There are two solutions to this problem. To prevent increased risk of ice formation, so-called “equilibrium vitrification solutions” that cannot freeze regardless of cooling rate (including holding a patient at dry ice temperatures) can be used. These vitrification solutions may be slightly more toxic, though.
From a technological perspective, there is better solution. If patients would not only be cryoprotected on location but cooled to cryogenic temperatures as well, this problem would be solved altogether. Ultimately this is a logistical problem that concerns transport of patients at cryogenic (or at least intermediate) temperatures. For brain-only patients this can be more easily resolved through the use of a “dry shipper.” Within a continent, whole-body ground transport in a specifically designed cooling box is possible. Cryogenic transport between continents is more challenging.
Storage
When an organ (or whole-body) is cooled below the glass transition temperature (Tg) of the vitrification solution, thermal stress can cause fracturing. One practical solution is to store the patient slightly below the glass transition temperature to mitigate this phenomenon. Intermediate temperature storage solutions have been available to cryonics organizations for many years but uptake has been non-existent. Tomorrow Bio has completed a prototype for whole-body ITS storage, and aims to offer the service to its members sometime next year.
Trade-Offs (An Example)
A more difficult challenge is when a cryonics organizations needs to be decide between different types of damage. A recent example concerns aldehyde-stabilized cryoprotection by immersion of the brain (or iVitrifixation). Some patients suffer such long periods of ischemic delay that it is no longer possible to cryoprotect the brain by perfusion without compromising delivery of the cryoprotectant and causing swelling. Current practice is to do a so-called straight freeze (cryopreservation without cryoprotection).
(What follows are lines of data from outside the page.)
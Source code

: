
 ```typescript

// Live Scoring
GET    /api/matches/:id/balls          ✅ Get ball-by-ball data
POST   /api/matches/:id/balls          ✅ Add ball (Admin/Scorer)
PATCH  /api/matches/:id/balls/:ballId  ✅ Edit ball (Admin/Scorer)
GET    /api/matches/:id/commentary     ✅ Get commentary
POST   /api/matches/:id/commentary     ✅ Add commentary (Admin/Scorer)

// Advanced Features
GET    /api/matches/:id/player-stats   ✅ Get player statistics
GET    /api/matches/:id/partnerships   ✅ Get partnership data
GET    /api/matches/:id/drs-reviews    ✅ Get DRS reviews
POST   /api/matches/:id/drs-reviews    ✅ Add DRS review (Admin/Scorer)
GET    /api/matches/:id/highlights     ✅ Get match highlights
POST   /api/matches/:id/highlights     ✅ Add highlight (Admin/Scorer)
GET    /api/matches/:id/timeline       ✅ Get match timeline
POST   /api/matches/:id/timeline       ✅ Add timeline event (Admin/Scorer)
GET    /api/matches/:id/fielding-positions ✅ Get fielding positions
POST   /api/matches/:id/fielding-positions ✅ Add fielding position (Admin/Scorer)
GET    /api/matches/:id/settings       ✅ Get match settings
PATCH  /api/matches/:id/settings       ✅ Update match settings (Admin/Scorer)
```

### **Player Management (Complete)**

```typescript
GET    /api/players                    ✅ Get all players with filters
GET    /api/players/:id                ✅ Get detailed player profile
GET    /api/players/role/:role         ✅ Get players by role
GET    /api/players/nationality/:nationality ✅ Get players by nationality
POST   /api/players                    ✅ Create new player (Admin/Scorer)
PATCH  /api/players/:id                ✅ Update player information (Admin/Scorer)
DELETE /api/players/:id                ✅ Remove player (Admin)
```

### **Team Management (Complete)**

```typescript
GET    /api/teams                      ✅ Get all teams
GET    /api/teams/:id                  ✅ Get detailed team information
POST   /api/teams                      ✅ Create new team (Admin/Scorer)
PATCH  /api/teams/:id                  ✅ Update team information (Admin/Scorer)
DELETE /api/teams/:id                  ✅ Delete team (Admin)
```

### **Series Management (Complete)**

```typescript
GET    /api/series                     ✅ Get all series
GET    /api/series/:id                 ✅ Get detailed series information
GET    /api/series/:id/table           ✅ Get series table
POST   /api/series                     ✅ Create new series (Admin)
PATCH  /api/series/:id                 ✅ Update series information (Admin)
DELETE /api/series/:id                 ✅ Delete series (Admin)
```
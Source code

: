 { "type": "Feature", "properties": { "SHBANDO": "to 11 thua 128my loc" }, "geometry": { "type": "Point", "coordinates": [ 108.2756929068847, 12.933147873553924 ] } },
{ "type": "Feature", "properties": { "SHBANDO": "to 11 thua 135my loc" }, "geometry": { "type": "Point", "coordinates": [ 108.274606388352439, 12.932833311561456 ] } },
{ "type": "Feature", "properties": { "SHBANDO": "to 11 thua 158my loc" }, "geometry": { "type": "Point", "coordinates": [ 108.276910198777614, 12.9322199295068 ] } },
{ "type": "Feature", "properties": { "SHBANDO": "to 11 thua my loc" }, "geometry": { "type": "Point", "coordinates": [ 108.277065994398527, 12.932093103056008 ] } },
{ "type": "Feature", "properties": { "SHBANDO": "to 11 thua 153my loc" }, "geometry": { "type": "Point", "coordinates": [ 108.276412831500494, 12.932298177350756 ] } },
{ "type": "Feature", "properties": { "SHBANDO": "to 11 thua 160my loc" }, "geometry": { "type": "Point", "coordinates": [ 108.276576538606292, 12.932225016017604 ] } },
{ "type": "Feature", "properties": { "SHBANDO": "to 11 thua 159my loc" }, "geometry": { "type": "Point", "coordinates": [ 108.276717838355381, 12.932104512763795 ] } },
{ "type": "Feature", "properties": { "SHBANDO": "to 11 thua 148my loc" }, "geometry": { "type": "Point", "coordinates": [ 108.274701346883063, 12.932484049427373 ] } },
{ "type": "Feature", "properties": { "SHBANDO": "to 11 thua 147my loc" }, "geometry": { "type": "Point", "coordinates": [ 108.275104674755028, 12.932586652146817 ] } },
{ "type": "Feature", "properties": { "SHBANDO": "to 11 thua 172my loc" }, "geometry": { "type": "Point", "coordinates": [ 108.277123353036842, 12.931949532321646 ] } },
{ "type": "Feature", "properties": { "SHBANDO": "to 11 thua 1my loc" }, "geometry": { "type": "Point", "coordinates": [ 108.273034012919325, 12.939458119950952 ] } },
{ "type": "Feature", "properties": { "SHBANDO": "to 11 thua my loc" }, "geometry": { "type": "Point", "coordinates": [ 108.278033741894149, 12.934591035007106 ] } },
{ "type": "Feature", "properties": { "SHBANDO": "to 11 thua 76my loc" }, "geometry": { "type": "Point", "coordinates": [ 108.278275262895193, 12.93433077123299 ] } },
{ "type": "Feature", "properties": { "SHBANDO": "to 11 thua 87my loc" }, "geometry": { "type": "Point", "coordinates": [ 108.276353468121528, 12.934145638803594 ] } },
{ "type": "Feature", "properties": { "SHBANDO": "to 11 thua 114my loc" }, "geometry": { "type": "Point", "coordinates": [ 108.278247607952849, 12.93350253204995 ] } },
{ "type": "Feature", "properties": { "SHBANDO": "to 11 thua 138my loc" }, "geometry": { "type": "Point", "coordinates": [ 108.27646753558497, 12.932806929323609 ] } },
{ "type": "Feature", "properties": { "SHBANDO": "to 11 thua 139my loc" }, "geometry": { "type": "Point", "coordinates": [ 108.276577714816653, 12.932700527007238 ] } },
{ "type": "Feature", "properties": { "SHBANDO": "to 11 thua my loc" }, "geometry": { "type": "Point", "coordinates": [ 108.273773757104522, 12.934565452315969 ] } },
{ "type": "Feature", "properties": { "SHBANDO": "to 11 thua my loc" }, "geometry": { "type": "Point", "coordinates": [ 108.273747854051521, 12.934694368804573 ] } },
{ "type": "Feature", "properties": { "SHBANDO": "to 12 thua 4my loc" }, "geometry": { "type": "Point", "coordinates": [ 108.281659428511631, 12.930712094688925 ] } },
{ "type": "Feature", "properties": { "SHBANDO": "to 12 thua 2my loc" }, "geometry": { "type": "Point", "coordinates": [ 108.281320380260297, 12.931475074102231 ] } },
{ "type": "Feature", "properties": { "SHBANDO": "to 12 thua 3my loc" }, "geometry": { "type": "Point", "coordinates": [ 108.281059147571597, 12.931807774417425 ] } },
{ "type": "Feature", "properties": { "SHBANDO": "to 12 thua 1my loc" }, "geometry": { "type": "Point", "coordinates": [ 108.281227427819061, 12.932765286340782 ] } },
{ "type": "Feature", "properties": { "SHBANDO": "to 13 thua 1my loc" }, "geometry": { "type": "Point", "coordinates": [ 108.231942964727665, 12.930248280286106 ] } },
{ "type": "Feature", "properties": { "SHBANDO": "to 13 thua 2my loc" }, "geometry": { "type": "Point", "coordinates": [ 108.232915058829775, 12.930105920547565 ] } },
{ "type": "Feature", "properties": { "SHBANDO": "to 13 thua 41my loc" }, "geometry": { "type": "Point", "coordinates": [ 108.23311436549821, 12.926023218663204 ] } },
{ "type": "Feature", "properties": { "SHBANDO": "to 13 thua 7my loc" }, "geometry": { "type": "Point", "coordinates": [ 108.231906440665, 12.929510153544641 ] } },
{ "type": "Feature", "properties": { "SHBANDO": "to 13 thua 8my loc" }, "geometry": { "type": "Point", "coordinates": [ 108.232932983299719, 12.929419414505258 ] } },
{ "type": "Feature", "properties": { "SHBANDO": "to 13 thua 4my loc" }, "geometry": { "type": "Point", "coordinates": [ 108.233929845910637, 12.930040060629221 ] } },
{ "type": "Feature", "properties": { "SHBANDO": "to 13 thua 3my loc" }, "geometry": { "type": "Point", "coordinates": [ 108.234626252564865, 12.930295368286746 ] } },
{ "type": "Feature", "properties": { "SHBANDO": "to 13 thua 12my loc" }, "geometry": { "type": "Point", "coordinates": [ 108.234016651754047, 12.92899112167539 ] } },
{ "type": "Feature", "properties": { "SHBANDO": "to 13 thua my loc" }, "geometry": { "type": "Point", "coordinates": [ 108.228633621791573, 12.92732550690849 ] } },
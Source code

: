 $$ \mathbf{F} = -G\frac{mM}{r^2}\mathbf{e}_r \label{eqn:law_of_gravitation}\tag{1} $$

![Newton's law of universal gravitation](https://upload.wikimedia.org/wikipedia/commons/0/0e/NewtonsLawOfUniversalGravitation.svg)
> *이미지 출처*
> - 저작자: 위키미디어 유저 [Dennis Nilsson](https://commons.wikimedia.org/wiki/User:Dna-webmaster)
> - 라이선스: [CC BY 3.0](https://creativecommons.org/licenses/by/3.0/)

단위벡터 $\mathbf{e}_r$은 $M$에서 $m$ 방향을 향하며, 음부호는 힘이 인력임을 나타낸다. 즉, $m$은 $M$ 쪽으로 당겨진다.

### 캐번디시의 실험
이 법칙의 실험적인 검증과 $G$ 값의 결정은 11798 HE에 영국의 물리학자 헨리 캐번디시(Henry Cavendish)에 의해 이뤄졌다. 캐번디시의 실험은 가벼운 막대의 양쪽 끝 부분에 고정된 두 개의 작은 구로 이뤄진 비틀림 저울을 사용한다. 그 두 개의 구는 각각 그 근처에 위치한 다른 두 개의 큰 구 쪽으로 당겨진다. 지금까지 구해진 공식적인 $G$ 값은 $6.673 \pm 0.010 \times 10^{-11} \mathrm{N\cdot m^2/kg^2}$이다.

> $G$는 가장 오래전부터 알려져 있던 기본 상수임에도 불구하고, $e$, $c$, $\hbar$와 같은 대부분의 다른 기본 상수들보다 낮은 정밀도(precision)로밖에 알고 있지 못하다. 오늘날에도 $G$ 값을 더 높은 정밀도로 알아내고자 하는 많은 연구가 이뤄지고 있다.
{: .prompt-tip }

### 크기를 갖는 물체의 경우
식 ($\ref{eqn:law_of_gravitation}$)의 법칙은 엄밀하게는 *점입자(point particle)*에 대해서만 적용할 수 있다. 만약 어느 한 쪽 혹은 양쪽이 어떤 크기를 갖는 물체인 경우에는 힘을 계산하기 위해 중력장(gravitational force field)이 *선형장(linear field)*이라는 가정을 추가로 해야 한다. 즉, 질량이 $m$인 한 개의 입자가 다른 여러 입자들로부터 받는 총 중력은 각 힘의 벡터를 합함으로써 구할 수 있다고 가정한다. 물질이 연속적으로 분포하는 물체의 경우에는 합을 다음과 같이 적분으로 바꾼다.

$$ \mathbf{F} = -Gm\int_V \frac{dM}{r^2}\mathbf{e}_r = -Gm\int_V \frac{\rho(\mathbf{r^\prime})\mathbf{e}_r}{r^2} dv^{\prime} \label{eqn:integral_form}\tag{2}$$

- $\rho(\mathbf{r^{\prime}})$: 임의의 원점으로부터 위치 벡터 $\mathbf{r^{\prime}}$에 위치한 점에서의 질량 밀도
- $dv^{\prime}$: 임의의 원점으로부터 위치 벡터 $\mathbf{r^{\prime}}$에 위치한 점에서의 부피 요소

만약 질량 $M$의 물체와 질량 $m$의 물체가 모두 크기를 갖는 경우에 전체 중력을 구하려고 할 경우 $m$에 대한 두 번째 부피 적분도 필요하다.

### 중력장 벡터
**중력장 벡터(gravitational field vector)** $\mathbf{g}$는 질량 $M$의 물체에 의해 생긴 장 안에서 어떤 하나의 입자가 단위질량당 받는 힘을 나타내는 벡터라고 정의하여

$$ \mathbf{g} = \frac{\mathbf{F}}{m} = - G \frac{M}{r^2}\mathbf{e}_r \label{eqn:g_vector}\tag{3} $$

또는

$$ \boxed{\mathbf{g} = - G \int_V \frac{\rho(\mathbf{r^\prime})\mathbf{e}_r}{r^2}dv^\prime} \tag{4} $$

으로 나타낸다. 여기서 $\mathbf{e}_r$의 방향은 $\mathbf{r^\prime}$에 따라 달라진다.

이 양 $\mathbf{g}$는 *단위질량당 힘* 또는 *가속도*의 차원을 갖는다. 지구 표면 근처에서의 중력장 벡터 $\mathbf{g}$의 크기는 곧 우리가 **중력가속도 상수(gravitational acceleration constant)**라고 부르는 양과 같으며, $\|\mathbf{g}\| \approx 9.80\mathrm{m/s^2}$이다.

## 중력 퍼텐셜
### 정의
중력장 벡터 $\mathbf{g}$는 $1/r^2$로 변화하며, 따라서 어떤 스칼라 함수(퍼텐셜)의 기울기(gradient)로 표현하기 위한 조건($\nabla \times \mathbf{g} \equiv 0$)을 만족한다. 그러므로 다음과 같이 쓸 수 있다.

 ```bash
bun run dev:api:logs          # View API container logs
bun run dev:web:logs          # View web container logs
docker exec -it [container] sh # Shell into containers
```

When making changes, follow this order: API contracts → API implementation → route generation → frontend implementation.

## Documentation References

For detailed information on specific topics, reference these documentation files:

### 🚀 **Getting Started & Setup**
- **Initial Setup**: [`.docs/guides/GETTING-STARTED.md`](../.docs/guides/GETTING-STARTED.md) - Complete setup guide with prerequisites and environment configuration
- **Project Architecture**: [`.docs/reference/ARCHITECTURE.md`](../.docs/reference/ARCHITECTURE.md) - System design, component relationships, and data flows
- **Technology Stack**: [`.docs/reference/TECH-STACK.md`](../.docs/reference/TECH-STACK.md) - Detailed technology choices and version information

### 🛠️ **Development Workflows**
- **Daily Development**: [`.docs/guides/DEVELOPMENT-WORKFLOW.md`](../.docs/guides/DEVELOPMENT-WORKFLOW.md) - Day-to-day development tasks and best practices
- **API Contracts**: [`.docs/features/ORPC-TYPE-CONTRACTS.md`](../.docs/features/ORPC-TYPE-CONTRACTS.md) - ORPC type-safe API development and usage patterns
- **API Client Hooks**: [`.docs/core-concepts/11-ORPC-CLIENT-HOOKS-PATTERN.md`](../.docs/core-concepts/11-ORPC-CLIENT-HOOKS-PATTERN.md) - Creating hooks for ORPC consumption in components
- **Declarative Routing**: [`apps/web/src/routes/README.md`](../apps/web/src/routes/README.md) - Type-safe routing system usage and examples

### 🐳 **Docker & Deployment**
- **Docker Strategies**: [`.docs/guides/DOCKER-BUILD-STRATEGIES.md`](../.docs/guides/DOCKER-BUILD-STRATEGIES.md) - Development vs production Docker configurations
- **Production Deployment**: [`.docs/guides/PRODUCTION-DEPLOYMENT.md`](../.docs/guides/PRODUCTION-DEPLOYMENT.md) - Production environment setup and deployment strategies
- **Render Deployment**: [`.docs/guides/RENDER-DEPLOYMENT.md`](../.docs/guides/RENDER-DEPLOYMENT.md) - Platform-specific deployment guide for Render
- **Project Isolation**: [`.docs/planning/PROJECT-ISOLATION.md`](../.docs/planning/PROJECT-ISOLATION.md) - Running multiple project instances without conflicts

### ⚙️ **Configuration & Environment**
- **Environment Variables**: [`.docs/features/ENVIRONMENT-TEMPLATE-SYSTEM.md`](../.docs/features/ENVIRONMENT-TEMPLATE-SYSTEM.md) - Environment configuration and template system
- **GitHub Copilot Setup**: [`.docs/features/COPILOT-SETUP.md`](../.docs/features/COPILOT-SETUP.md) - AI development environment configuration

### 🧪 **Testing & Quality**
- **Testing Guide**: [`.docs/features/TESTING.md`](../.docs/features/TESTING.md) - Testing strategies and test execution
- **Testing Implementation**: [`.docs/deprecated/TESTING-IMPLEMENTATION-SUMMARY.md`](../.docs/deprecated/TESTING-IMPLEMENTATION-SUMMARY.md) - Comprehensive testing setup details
iVitrifixation entails a different approach. Instead of freezing, the brain is removed and immersed in a chemical fixative. Upon completion of this procedure, the brain is placed in different concentrations of the vitrification agent until it can be cooled to cryogenic temperatures without freezing. The trade-off of this procedure is that it can take many days for the chemical fixative to completely penetrate the brain. In essence, some (cold) ischemia is allowed so as to enable ice-free cryopreservation. It is currently not clear which procedure should be favored. Research to model these two approaches to understand which one yields the best ultrastructure is currently underway.